Support for multiple passwords?

Rick Romero rick at havokmon.com
Wed Mar 18 21:08:50 UTC 2015


  Quoting Conrad Kostecki <ck+dovecot at bl4ckb0x.de>:

> Am 2015-03-18 21:10, schrieb Rick Romero:
>> Quoting Reindl Harald <h.reindl at thelounge.net>:
>>
>>> Am 18.03.2015 um 20:56 schrieb Conrad Kostecki:
>>>> Am 2015-03-18 20:46, schrieb Reindl Harald:
>>>>> Am 18.03.2015 um 20:40 schrieb Conrad Kostecki:
>>>>>> Hi!
>>>>>> Currently, the passwords are stored in plaintext for my dovecot, as
I
>>>>>> am
>>>>>> still using cram-md5 AND digest-md5.
>>>>>> I have still to offer that, as I have some deprecated clients,
>>>>>> therefore, I am unable to hash at least those passwords for that
>>>>>> accounts.
>>>>>>
>>>>>> I've found on the Wiki:
>>>>>>> In future it's possible that Dovecot could support multiple
>>>>>>> passwords
>>>>>>> in different schemes for a single user.
>>>>>>
>>>>>> Is there any news about this?
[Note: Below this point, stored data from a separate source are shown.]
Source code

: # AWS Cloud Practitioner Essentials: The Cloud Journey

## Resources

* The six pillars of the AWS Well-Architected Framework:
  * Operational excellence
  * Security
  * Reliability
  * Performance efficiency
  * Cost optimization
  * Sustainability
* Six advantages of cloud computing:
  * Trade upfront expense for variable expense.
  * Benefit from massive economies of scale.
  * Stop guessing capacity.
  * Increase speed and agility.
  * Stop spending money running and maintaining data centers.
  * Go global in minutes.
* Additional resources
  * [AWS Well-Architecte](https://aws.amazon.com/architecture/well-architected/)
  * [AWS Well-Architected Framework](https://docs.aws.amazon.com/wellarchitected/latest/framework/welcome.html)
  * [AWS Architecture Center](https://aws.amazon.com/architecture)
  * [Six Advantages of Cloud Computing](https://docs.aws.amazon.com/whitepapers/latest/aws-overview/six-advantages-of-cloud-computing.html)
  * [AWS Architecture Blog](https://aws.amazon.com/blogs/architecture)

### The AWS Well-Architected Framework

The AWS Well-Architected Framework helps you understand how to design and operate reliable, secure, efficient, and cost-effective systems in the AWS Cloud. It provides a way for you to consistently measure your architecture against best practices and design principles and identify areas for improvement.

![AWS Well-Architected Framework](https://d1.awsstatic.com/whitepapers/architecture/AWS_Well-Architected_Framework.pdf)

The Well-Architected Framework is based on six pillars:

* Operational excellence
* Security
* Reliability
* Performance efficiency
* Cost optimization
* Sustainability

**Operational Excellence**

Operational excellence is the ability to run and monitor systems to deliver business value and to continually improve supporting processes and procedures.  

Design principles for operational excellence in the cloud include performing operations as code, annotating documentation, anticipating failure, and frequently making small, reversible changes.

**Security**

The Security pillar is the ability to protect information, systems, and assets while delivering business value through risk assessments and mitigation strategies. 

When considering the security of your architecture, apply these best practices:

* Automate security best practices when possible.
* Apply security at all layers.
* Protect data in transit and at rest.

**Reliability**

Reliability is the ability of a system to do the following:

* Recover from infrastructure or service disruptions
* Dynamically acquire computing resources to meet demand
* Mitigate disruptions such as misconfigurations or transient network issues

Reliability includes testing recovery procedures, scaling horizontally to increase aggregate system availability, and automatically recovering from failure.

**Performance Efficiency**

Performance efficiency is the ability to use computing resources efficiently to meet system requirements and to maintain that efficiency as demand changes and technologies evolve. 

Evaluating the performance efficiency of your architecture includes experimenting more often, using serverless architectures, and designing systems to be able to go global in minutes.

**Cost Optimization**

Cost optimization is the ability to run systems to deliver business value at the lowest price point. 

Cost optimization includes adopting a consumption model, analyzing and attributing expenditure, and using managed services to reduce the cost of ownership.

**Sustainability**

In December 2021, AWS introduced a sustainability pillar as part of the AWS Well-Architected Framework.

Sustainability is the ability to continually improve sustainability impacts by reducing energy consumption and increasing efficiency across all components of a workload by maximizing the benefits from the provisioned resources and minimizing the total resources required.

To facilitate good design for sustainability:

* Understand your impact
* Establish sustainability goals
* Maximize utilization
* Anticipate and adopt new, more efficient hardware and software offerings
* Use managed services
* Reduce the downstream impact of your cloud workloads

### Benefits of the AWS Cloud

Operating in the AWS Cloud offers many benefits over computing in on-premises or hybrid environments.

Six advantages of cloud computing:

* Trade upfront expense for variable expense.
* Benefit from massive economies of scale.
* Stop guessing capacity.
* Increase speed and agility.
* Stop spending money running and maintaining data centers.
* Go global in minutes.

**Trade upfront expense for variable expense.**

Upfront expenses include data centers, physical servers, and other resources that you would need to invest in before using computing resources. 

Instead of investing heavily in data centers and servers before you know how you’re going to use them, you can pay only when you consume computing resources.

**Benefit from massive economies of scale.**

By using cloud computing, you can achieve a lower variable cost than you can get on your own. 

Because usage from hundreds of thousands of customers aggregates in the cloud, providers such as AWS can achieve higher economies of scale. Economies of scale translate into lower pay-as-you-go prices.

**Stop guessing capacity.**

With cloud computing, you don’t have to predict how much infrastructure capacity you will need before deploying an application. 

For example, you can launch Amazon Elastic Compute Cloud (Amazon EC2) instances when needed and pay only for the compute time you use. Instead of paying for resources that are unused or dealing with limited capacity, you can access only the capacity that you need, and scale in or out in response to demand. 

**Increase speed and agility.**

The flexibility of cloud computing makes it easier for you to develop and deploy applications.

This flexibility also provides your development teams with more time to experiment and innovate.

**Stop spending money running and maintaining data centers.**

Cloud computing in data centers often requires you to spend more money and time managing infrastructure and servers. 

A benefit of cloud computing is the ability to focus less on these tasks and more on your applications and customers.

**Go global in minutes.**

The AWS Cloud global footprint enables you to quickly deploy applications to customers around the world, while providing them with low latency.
Are there still any plans to support
>>
>> this
>>>>>> maybe in future?
>>>>>> For my understanding, that would solve my problem, that I could
>>>>>> define a
>>>>>> password in both schemes (cram and digest) and don't have to use
>>>>>> plaintext password?
>>>>>
>>>>> if you would read http://en.wikipedia.org/wiki/CRAM-MD5 and
understand
>>>>> how CRAM-MD5 works you would know that you just can't store cram
>>>>> because the whole purpose is that it changes all the time
>>>>
>>>> Maybe I am totally wrong,
>>>> but according to the Wiki, if I would be use using CRAM-MD5 without
>>>> DIGEST-MD5, the password could be stored not in plain text but instead
>>>> in a cram-md5 scheme?
>>>> At least, that had worked for me in a test setup. But I will have a
>>
>> look.
>>> only in a broken and unsecure implementation - or how do you store
>>> "arbitrary string of random digits, a timestamp"?
>>>
>>> http://en.wikipedia.org/wiki/CRAM-MD5
>>>
>>> Challenge: The server sends a base64-encoded string to the client.
>>> Before encoding, it could be any random string, but the standard that
>>> currently defines CRAM-MD5 says that it is in the format of a
Message-ID
>>> email header value (including angle brackets) and includes an arbitrary
>>> string of random digits, a timestamp, and the server's fully qualified
>>> domain name.
>>
>> Too much irrelevant information.  Goal: Don't store cleartext
passwords.
>>
>> Question: Do your clients support PLAIN authentication and SSL?
>
> Not all. I know, that this just sucks in the year 2015.
>
>> If you use PLAIN, then your passwords can be stored encrypted.  If the
>> clients support SSL, then you can require SSL/TLS and encrypt the
>> password (and ALL the content) at the transport layer.
>
> That's what I am planning. Only enable PLAIN and force SSL/TLS.I hope,
> that till end of the year, I can shutdown that finally and switch to
> force SSL/TLS and disable CRAM-MD5/DIGEST-MD5, so my passwords can be
> encrypted.

Depending on your options, this could be a good stop-gap solution:
https://www.stunnel.org/downloads.html

Use stunnel to establish the encrypted connection between the client PC and
your server, then the client connects to localhost.